▶ **Problem statement**
Exact reproduction required: the lines below from the line with "結果は1つのポリアイソと1つ" to the line with "Rust構造を独立した形式に", both ends included, and no others.

──────── Record excerpts

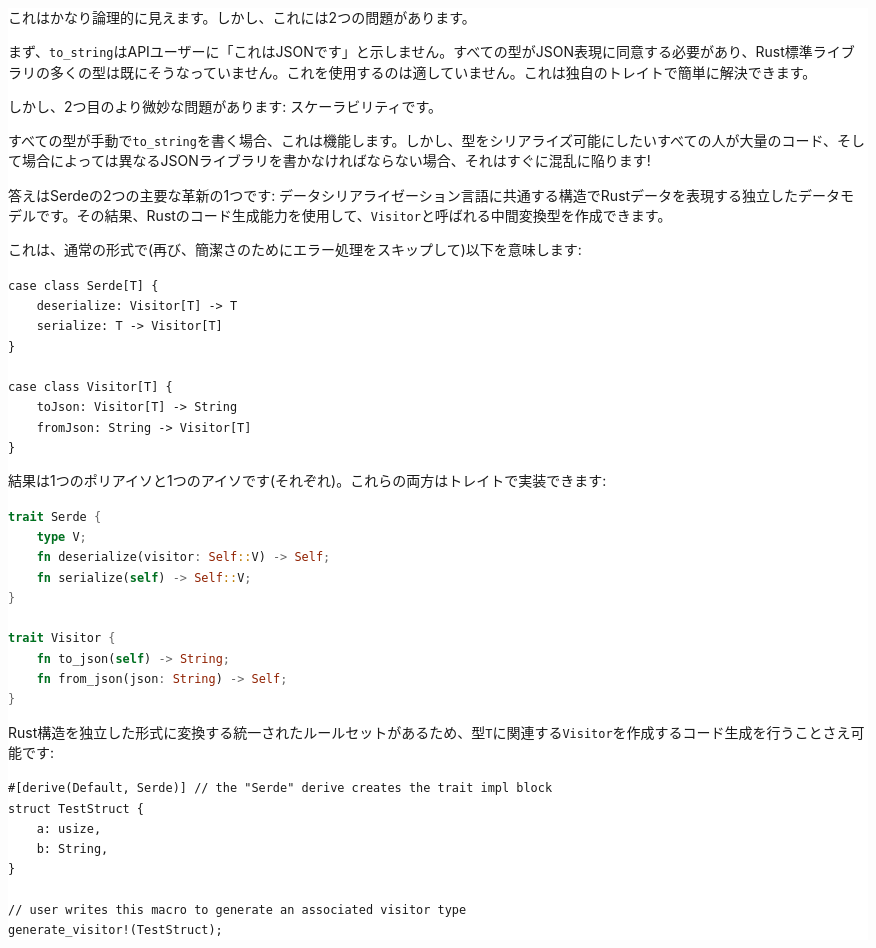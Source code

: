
 ```rust,ignore
```

これはかなり論理的に見えます。しかし、これには2つの問題があります。

まず、`to_string`はAPIユーザーに「これはJSONです」と示しません。すべての型がJSON表現に同意する必要があり、Rust標準ライブラリの多くの型は既にそうなっていません。これを使用するのは適していません。これは独自のトレイトで簡単に解決できます。

しかし、2つ目のより微妙な問題があります: スケーラビリティです。

すべての型が手動で`to_string`を書く場合、これは機能します。しかし、型をシリアライズ可能にしたいすべての人が大量のコード、そして場合によっては異なるJSONライブラリを書かなければならない場合、それはすぐに混乱に陥ります!

答えはSerdeの2つの主要な革新の1つです: データシリアライゼーション言語に共通する構造でRustデータを表現する独立したデータモデルです。その結果、Rustのコード生成能力を使用して、`Visitor`と呼ばれる中間変換型を作成できます。

これは、通常の形式で(再び、簡潔さのためにエラー処理をスキップして)以下を意味します:

```text
case class Serde[T] {
    deserialize: Visitor[T] -> T
    serialize: T -> Visitor[T]
}

case class Visitor[T] {
    toJson: Visitor[T] -> String
    fromJson: String -> Visitor[T]
}
```

結果は1つのポリアイソと1つのアイソです(それぞれ)。これらの両方はトレイトで実装できます:

```rust
trait Serde {
    type V;
    fn deserialize(visitor: Self::V) -> Self;
    fn serialize(self) -> Self::V;
}

trait Visitor {
    fn to_json(self) -> String;
    fn from_json(json: String) -> Self;
}
```

Rust構造を独立した形式に変換する統一されたルールセットがあるため、型`T`に関連する`Visitor`を作成するコード生成を行うことさえ可能です:

```rust,ignore
#[derive(Default, Serde)] // the "Serde" derive creates the trait impl block
struct TestStruct {
    a: usize,
    b: String,
}

// user writes this macro to generate an associated visitor type
generate_visitor!(TestStruct);
```


[^1]: [School of Haskell: A Little Lens Starter Tutorial](https://web.archive.org/web/20221128190041/https://www.schoolofhaskell.com/school/to-infinity-and-beyond/pick-of-the-week/a-little-lens-starter-tutorial)
[^2]: [Concordance on Wikipedia](https://en.wikipedia.org/wiki/Concordance_(publishing))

────────────────

▶ **Answer area**
結果は1つのポリアイソと1つのアイソです(それぞれ)。これらの両方はトレイトで実装できます:

```rust
trait Serde {
    type V;
    fn deserialize(visitor: Self::V) -> Self;
    fn serialize(self) -> Self::V;
}

trait Visitor {
    fn to_json(self) -> String;
    fn from_json(json: String) -> Self;
}
```

Rust構造を独立した形式に変換する統一されたルールセットがあるため、型`T`に関連する`Visitor`を作成するコード生成を行うことさえ可能です:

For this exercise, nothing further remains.